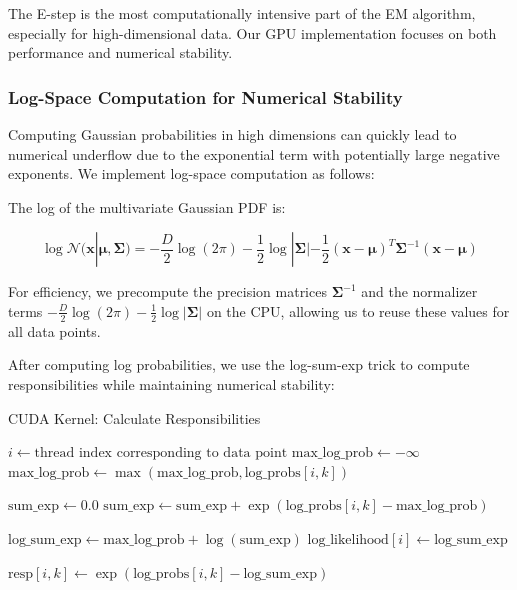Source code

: \documentclass[conference]{IEEEtran}
\begin{document}
The E-step is the most computationally intensive part of the EM algorithm, especially for high-dimensional data. Our GPU implementation focuses on both performance and numerical stability.

\subsubsection{Log-Space Computation for Numerical Stability}

Computing Gaussian probabilities in high dimensions can quickly lead to numerical underflow due to the exponential term with potentially large negative exponents. We implement log-space computation as follows:

The log of the multivariate Gaussian PDF is:

\begin{equation}
\log \mathcal{N}(\mathbf{x}|\boldsymbol{\mu}, \boldsymbol{\Sigma}) = -\frac{D}{2}\log(2\pi) - \frac{1}{2}\log|\boldsymbol{\Sigma}| - \frac{1}{2}(\mathbf{x}-\boldsymbol{\mu})^T \boldsymbol{\Sigma}^{-1} (\mathbf{x}-\boldsymbol{\mu})
\end{equation}

For efficiency, we precompute the precision matrices $\boldsymbol{\Sigma}^{-1}$ and the normalizer terms $-\frac{D}{2}\log(2\pi) - \frac{1}{2}\log|\boldsymbol{\Sigma}|$ on the CPU, allowing us to reuse these values for all data points.



After computing log probabilities, we use the log-sum-exp trick to compute responsibilities while maintaining numerical stability:

\begin{algorithm}
    \caption{CUDA Kernel: Calculate Responsibilities}
    \begin{algorithmic}[1]
    \STATE $i \gets \textrm{thread index corresponding to data point}$
        \STATE $\textrm{max\_log\_prob} \gets -\infty$ 
            \STATE $\textrm{max\_log\_prob} \gets \max(\textrm{max\_log\_prob}, \textrm{log\_probs}[i, k])$
        \ENDFOR
        
        \STATE $\textrm{sum\_exp} \gets 0.0$
            \STATE $\textrm{sum\_exp} \gets \textrm{sum\_exp} + \exp(\textrm{log\_probs}[i, k] - \textrm{max\_log\_prob})$
        \ENDFOR
        
        \STATE $\textrm{log\_sum\_exp} \gets \textrm{max\_log\_prob} + \log(\textrm{sum\_exp})$
        \STATE $\textrm{log\_likelihood}[i] \gets \textrm{log\_sum\_exp}$ 
        
            \STATE $\textrm{resp}[i, k] \gets \exp(\textrm{log\_probs}[i, k] - \textrm{log\_sum\_exp})$
        \ENDFOR
    \ENDIF
    \end{algorithmic}
    \end{algorithm}
\end{document}
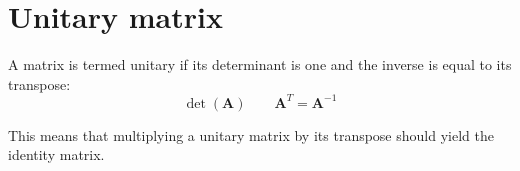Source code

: \section{Unitary matrix}

\begin{definition}
    A matrix is termed unitary if its determinant is one and the inverse is equal to its transpose:
    \[\det (\mathbf{A}) \qquad \mathbf{A}^T=\mathbf{A}^{-1}\]
\end{definition}
\noindent This means that multiplying a unitary matrix by its transpose should yield the identity matrix. 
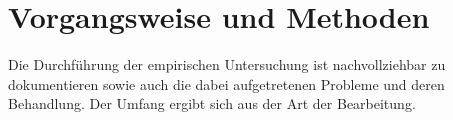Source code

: 

\chapter{Vorgangsweise und Methoden} \label{cha:designAndDevelopment}

Die Durchführung der empirischen Untersuchung ist nachvollziehbar zu dokumentieren sowie auch die dabei aufgetretenen Probleme und deren Behandlung.
Der Umfang ergibt sich aus der Art der Bearbeitung. 




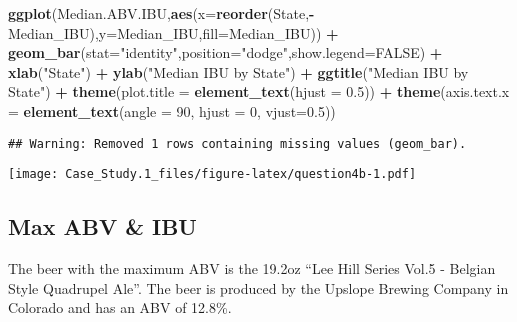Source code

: \documentclass[]{article}
\newenvironment{Shaded}{\begin{snugshade}}{\end{snugshade}}
\newcommand{\DataTypeTok}[1]{\textcolor[rgb]{0.13,0.29,0.53}{#1}}
\newcommand{\DecValTok}[1]{\textcolor[rgb]{0.00,0.00,0.81}{#1}}
\newcommand{\FloatTok}[1]{\textcolor[rgb]{0.00,0.00,0.81}{#1}}
\newcommand{\KeywordTok}[1]{\textcolor[rgb]{0.13,0.29,0.53}{\textbf{#1}}}
\newcommand{\NormalTok}[1]{#1}
\newcommand{\OperatorTok}[1]{\textcolor[rgb]{0.81,0.36,0.00}{\textbf{#1}}}
\newcommand{\OtherTok}[1]{\textcolor[rgb]{0.56,0.35,0.01}{#1}}
\newcommand{\StringTok}[1]{\textcolor[rgb]{0.31,0.60,0.02}{#1}}
\begin{document}
\begin{Shaded}
\begin{Highlighting}[]
\KeywordTok{ggplot}\NormalTok{(Median.ABV.IBU,}\KeywordTok{aes}\NormalTok{(}\DataTypeTok{x=}\KeywordTok{reorder}\NormalTok{(State,}\OperatorTok{-}\NormalTok{Median_IBU),}\DataTypeTok{y=}\NormalTok{Median_IBU,}\DataTypeTok{fill=}\NormalTok{Median_IBU)) }\OperatorTok{+}
\StringTok{  }\KeywordTok{geom_bar}\NormalTok{(}\DataTypeTok{stat=}\StringTok{"identity"}\NormalTok{,}\DataTypeTok{position=}\StringTok{"dodge"}\NormalTok{,}\DataTypeTok{show.legend=}\OtherTok{FALSE}\NormalTok{) }\OperatorTok{+}
\StringTok{  }\KeywordTok{xlab}\NormalTok{(}\StringTok{"State"}\NormalTok{) }\OperatorTok{+}\StringTok{ }\KeywordTok{ylab}\NormalTok{(}\StringTok{"Median IBU by State"}\NormalTok{) }\OperatorTok{+}
\StringTok{  }\KeywordTok{ggtitle}\NormalTok{(}\StringTok{"Median IBU by State"}\NormalTok{) }\OperatorTok{+}
\StringTok{  }\KeywordTok{theme}\NormalTok{(}\DataTypeTok{plot.title =} \KeywordTok{element_text}\NormalTok{(}\DataTypeTok{hjust =} \FloatTok{0.5}\NormalTok{)) }\OperatorTok{+}
\StringTok{  }\KeywordTok{theme}\NormalTok{(}\DataTypeTok{axis.text.x =} \KeywordTok{element_text}\NormalTok{(}\DataTypeTok{angle =} \DecValTok{90}\NormalTok{, }\DataTypeTok{hjust =} \DecValTok{0}\NormalTok{, }\DataTypeTok{vjust=}\FloatTok{0.5}\NormalTok{))}
\end{Highlighting}
\end{Shaded}

\begin{verbatim}
## Warning: Removed 1 rows containing missing values (geom_bar).
\end{verbatim}

\texttt{[image: Case\_Study.1\_files/figure-latex/question4b-1.pdf]}

\hypertarget{max-abv-ibu}{%
\subsection{Max ABV \& IBU}\label{max-abv-ibu}}

The beer with the maximum ABV is the 19.2oz ``Lee Hill Series Vol.5 -
Belgian Style Quadrupel Ale''. The beer is produced by the Upslope
Brewing Company in Colorado and has an ABV of 12.8\%.

\begin{Shaded}
\end{Shaded}
\end{document}
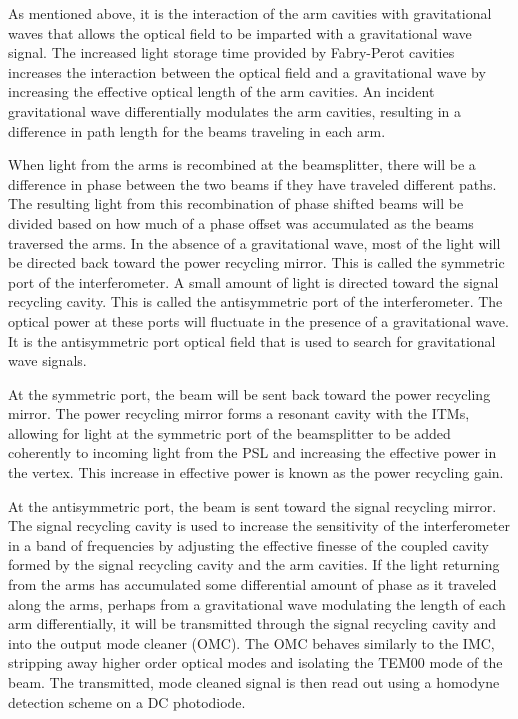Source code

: As mentioned above, it is the interaction of the arm cavities with gravitational 
waves that allows the optical field to be imparted with a gravitational wave signal. 
The increased light storage time provided by Fabry-Perot cavities increases the 
interaction between the optical field and a gravitational wave by increasing 
the effective optical length of the arm cavities. 
An incident gravitational wave differentially modulates the arm cavities, resulting 
in a difference in path length for the beams traveling in each arm.  

When light
from the arms is recombined at the beamsplitter, there will be a difference
in phase between the two beams if they have traveled different paths. The 
resulting light from this recombination of phase shifted beams will 
be divided based on how much of a phase offset was accumulated as the 
beams traversed the arms. In the absence of a gravitational wave, most of the 
light will be directed back toward the power recycling mirror. This is called 
the symmetric port of the interferometer. A small amount of light is directed 
toward the signal recycling cavity. This is called the antisymmetric port of 
the interferometer. The optical power at these ports will fluctuate in the 
presence of a gravitational wave. It is the antisymmetric port optical field 
that is used to search for gravitational wave signals.

At the symmetric port, the beam 
will be sent back toward the power recycling mirror. The power recycling mirror 
forms a resonant cavity with the ITMs, allowing for light at the symmetric 
port of the beamsplitter to be added coherently to incoming light from the PSL and 
increasing the effective power in the vertex. This increase in effective power 
is known as the power recycling gain. 

At the antisymmetric port, the beam is sent toward the signal recycling mirror. 
The signal recycling cavity is used to increase the sensitivity of the 
interferometer in a band of frequencies by adjusting the effective finesse 
of the coupled cavity 
formed by the signal recycling cavity and the arm cavities. 
If the light returning from the arms has accumulated some differential amount of 
phase as it traveled 
along the arms, perhaps from a gravitational wave modulating the length of each 
arm differentially, it will be transmitted through the signal recycling cavity 
and into the output mode cleaner (OMC). The OMC behaves similarly to the IMC, 
stripping away higher order optical modes and isolating the TEM00 mode of the 
beam. The transmitted, mode cleaned signal is then read out using a homodyne 
detection scheme on a DC photodiode.

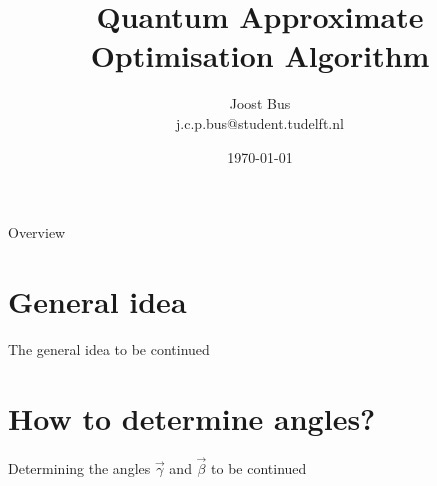 \documentclass{beamer}
\title[]{Quantum Approximate Optimisation Algorithm}
\institute[]{Technische Universiteit Delft, Nederland}
\author{Joost Bus \\ \tiny{j.c.p.bus@student.tudelft.nl}}
\date{\today}
\begin{document}
{
\frame{\titlepage}
}
{}

\begin{frame}{Overview}
\tableofcontents
\end{frame}

\section{General idea}
\begin{frame}{The general idea}
to be continued
\end{frame}

\section{How to determine angles?}
\begin{frame}{Determining the angles $\vec{\gamma}$ and $\vec{\beta}$}
to be continued
\end{frame}
\end{document}

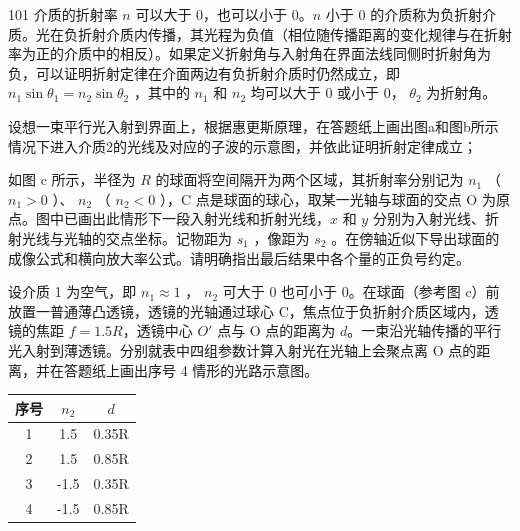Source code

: \begin{problem}[第35届全国中学生物理竞赛决赛][负折射介质光学]{101}
    介质的折射率 $n$ 可以大于 0，也可以小于 0。$n$ 小于 0 的介质称为负折射介质。光在负折射介质内传播，其光程为负值（相位随传播距离的变化规律与在折射率为正的介质中的相反）。如果定义折射角与入射角在界面法线同侧时折射角为负，可以证明折射定律在介面两边有负折射介质时仍然成立，即 $n_{1}\sin\theta_{1}=n_{2}\sin\theta_{2}$ ，其中的 $n_{1}$ 和 $n_{2}$ 均可以大于 0 或小于 0， $\theta_{2}$ 为折射角。
    \begin{subproblem}
        设想一束平行光入射到界面上，根据惠更斯原理，在答题纸上画出图a和图b所示情况下进入介质2的光线及对应的子波的示意图，并依此证明折射定律成立；
    \end{subproblem}
    \begin{subproblem}
        如图 c 所示，半径为 $R$ 的球面将空间隔开为两个区域，其折射率分别记为 $n_{1}$ （ $n_{1}>0$ ）、 $n_{2}$ （ $n_{2}<0$ ），C 点是球面的球心，取某一光轴与球面的交点 O 为原点。图中已画出此情形下一段入射光线和折射光线，$x$ 和 $y$ 分别为入射光线、折射光线与光轴的交点坐标。记物距为 $s_{1}$ ，像距为 $s_{2}$ 。在傍轴近似下导出球面的成像公式和横向放大率公式。请明确指出最后结果中各个量的正负号约定。
    \end{subproblem}
    \begin{subproblem}
        设介质 1 为空气，即 $n_{1} \approx 1$ ， $n_{2}$ 可大于 0 也可小于 0。在球面（参考图 c）前放置一普通薄凸透镜，透镜的光轴通过球心 C，焦点位于负折射介质区域内，透镜的焦距 $f = 1.5R$，透镜中心 $O'$ 点与 O 点的距离为 $d$。一束沿光轴传播的平行光入射到薄透镜。分别就表中四组参数计算入射光在光轴上会聚点离 O 点的距离，并在答题纸上画出序号 4 情形的光路示意图。

        \begin{tabular}{|c|c|c|}
            \hline
            序号 & $n_2$ & $d$ \\
            \hline
            1 & 1.5 & 0.35R \\
            \hline
            2 & 1.5 & 0.85R \\
            \hline
            3 & -1.5 & 0.35R \\
            \hline
            4 & -1.5 & 0.85R \\
            \hline
        \end{tabular}
    \end{subproblem}
\end{problem}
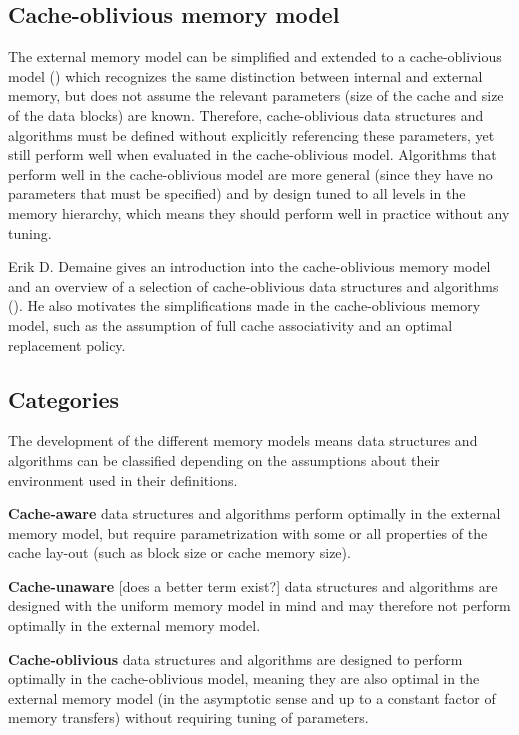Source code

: \documentclass{acm_proc_article-sp}
\begin{document}
\subsection{Cache-oblivious memory model}
The external memory model can be simplified and extended to a cache-oblivious model (\cite{prokop1999coa}) which recognizes the same distinction between internal and external memory, but does not assume the relevant parameters (size of the cache and size of the data blocks) are known. Therefore, cache-oblivious data structures and algorithms must be defined without explicitly referencing these parameters, yet still perform well when evaluated in the cache-oblivious model. Algorithms that perform well in the cache-oblivious model are more general (since they have no parameters that must be specified) and by design tuned to all levels in the memory hierarchy, which means they should perform well in practice without any tuning.

Erik D. Demaine gives an introduction into the cache-oblivious memory model and an overview of a selection of cache-oblivious data structures and algorithms (\cite{demaine2002coa}). He also motivates the simplifications made in the cache-oblivious memory model, such as the assumption of full cache associativity and an optimal replacement policy.

\subsection{Categories}
The development of the different memory models means data structures and algorithms can be classified depending on the assumptions about their environment used in their definitions.
\begin{list}{}{}
\item \textbf{Cache-aware} data structures and algorithms perform optimally in the external memory model, but require parametrization with some or all properties of the cache lay-out (such as block size or cache memory size).
\item \textbf{Cache-unaware} [does a better term exist?] data structures and algorithms  are designed with the uniform memory model in mind and may therefore not perform optimally in the external memory model.
\item \textbf{Cache-oblivious} data structures and algorithms are designed to perform optimally in the cache-oblivious model, meaning they are also optimal in the external memory model (in the asymptotic sense and up to a constant factor of memory transfers) without requiring tuning of parameters.
\end{list}
\end{document}
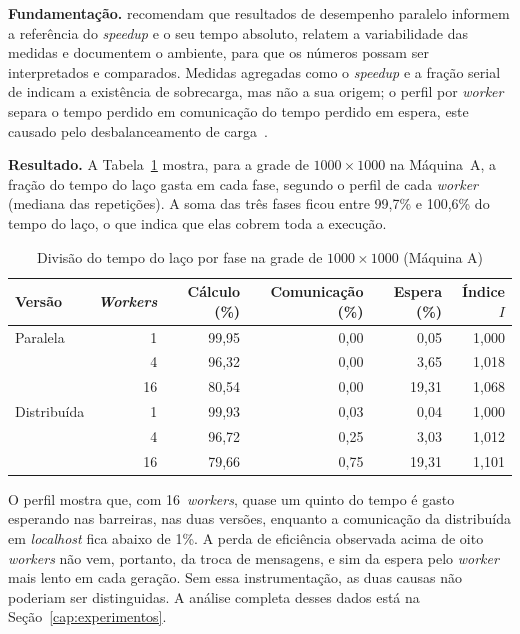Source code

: \textbf{Fundamentação.}  recomendam que resultados de desempenho paralelo informem a referência do \textit{speedup} e o seu tempo absoluto, relatem a variabilidade das medidas e documentem o ambiente, para que os números possam ser interpretados e comparados. Medidas agregadas como o \textit{speedup} e a fração serial de  indicam a existência de sobrecarga, mas não a sua origem; o perfil por \textit{worker} separa o tempo perdido em comunicação do tempo perdido em espera, este causado pelo desbalanceamento de carga~\cite{Foster1995}.

\textbf{Resultado.} A Tabela~\ref{tab:melhoria-perfil} mostra, para a grade de $1000 \times 1000$ na Máquina~A, a fração do tempo do laço gasta em cada fase, segundo o perfil de cada \textit{worker} (mediana das repetições). A soma das três fases ficou entre 99,7\% e 100,6\% do tempo do laço, o que indica que elas cobrem toda a execução.

\begin{table}[htb]
    \centering
    \caption{Divisão do tempo do laço por fase na grade de $1000 \times 1000$ (Máquina A)}
    \label{tab:melhoria-perfil}
    \begin{tabular}{lrrrrr}
        \toprule
        \textbf{Versão} & \textbf{\textit{Workers}} & \textbf{Cálculo (\%)} & \textbf{Comunicação (\%)} & \textbf{Espera (\%)} & \textbf{Índice $I$} \\
        \midrule
        Paralela    & 1  & 99,95 & 0,00 & 0,05  & 1,000 \\
                    & 4  & 96,32 & 0,00 & 3,65  & 1,018 \\
                    & 16 & 80,54 & 0,00 & 19,31 & 1,068 \\
        \midrule
        Distribuída & 1  & 99,93 & 0,03 & 0,04  & 1,000 \\
                    & 4  & 96,72 & 0,25 & 3,03  & 1,012 \\
                    & 16 & 79,66 & 0,75 & 19,31 & 1,101 \\
        \bottomrule
    \end{tabular}
    \fonte{}
\end{table}

O perfil mostra que, com 16~\textit{workers}, quase um quinto do tempo é gasto esperando nas barreiras, nas duas versões, enquanto a comunicação da distribuída em \textit{localhost} fica abaixo de 1\%. A perda de eficiência observada acima de oito \textit{workers} não vem, portanto, da troca de mensagens, e sim da espera pelo \textit{worker} mais lento em cada geração. Sem essa instrumentação, as duas causas não poderiam ser distinguidas. A análise completa desses dados está na Seção~\ref{cap:experimentos}.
++++
■ **About this exercise**:
Where in the entries does the word "differentially" occur? Copy out each line that has it.

■ **Result for this task**:
An incident gravitational wave differentially modulates the arm cavities, resulting 
arm differentially, it will be transmitted through the signal recycling cavity 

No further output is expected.